EXERCISE GOAL: Wherever the string "http" appears in the records, return the line that holds it.
───── EXERCISE INPUT ─────
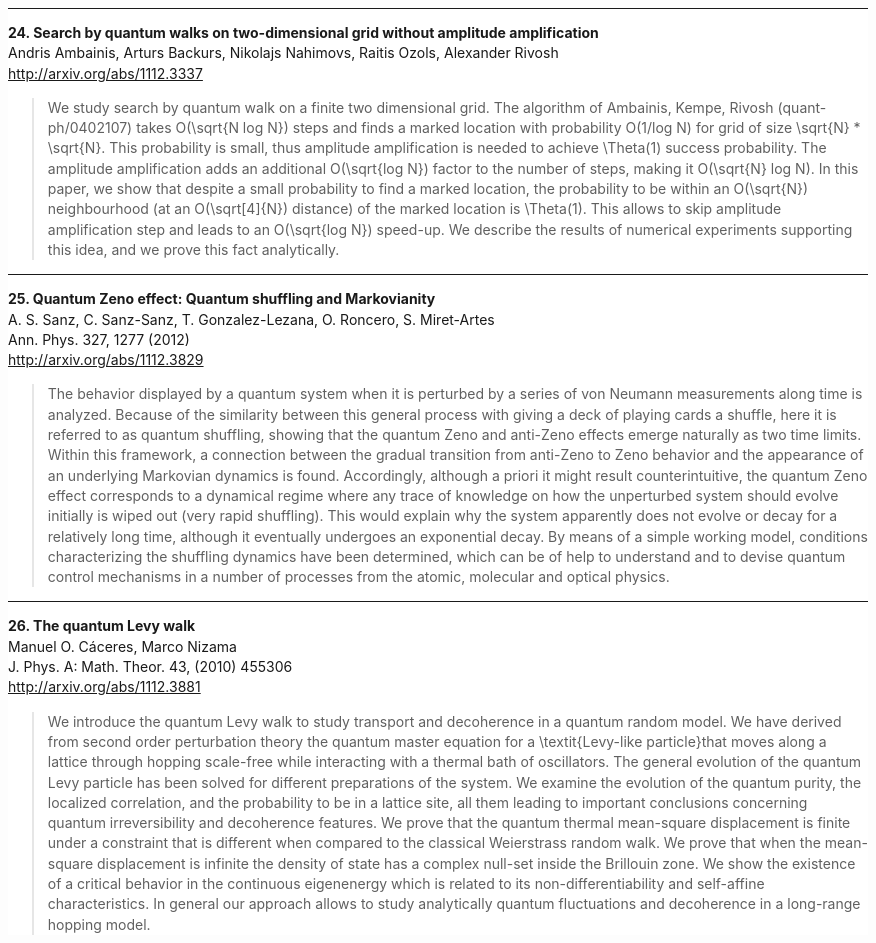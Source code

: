------

**24.    Search by quantum walks on two-dimensional grid without amplitude amplification**  
Andris Ambainis, Arturs Backurs, Nikolajs Nahimovs, Raitis Ozols, Alexander Rivosh  
http://arxiv.org/abs/1112.3337  
<blockquote>
<p>
We study search by quantum walk on a finite two dimensional grid. The algorithm of Ambainis, Kempe, Rivosh (quant-ph/0402107) takes O(\sqrt{N log N}) steps and finds a marked location with probability O(1/log N) for grid of size \sqrt{N} * \sqrt{N}. This probability is small, thus amplitude amplification is needed to achieve \Theta(1) success probability. The amplitude amplification adds an additional O(\sqrt{log N}) factor to the number of steps, making it O(\sqrt{N} log N). In this paper, we show that despite a small probability to find a marked location, the probability to be within an O(\sqrt{N}) neighbourhood (at an O(\sqrt[4]{N}) distance) of the marked location is \Theta(1). This allows to skip amplitude amplification step and leads to an O(\sqrt{log N}) speed-up. We describe the results of numerical experiments supporting this idea, and we prove this fact analytically.
</p>
</blockquote>

------

**25.    Quantum Zeno effect: Quantum shuffling and Markovianity**  
A. S. Sanz, C. Sanz-Sanz, T. Gonzalez-Lezana, O. Roncero, S. Miret-Artes  
Ann. Phys. 327, 1277 (2012)  
http://arxiv.org/abs/1112.3829  
<blockquote>
<p>
The behavior displayed by a quantum system when it is perturbed by a series of von Neumann measurements along time is analyzed. Because of the similarity between this general process with giving a deck of playing cards a shuffle, here it is referred to as quantum shuffling, showing that the quantum Zeno and anti-Zeno effects emerge naturally as two time limits. Within this framework, a connection between the gradual transition from anti-Zeno to Zeno behavior and the appearance of an underlying Markovian dynamics is found. Accordingly, although a priori it might result counterintuitive, the quantum Zeno effect corresponds to a dynamical regime where any trace of knowledge on how the unperturbed system should evolve initially is wiped out (very rapid shuffling). This would explain why the system apparently does not evolve or decay for a relatively long time, although it eventually undergoes an exponential decay. By means of a simple working model, conditions characterizing the shuffling dynamics have been determined, which can be of help to understand and to devise quantum control mechanisms in a number of processes from the atomic, molecular and optical physics.
</p>
</blockquote>

------

**26.    The quantum Levy walk**  
Manuel O. Cáceres, Marco Nizama  
J. Phys. A: Math. Theor. 43, (2010) 455306  
http://arxiv.org/abs/1112.3881  
<blockquote>
<p>
We introduce the quantum Levy walk to study transport and decoherence in a quantum random model. We have derived from second order perturbation theory the quantum master equation for a \textit{Levy-like particle}that moves along a lattice through hopping scale-free while interacting with a thermal bath of oscillators. The general evolution of the quantum Levy particle has been solved for different preparations of the system. We examine the evolution of the quantum purity, the localized correlation, and the probability to be in a lattice site, all them leading to important conclusions concerning quantum irreversibility and decoherence features. We prove that the quantum thermal mean-square displacement is finite under a constraint that is different when compared to the classical Weierstrass random walk. We prove that when the mean-square displacement is infinite the density of state has a complex null-set inside the Brillouin zone. We show the existence of a critical behavior in the continuous eigenenergy which is related to its non-differentiability and self-affine characteristics. In general our approach allows to study analytically quantum fluctuations and decoherence in a long-range hopping model.
</p>
</blockquote>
─────
TASK ANSWER:
http://arxiv.org/abs/1112.3337  
http://arxiv.org/abs/1112.3829  
http://arxiv.org/abs/1112.3881  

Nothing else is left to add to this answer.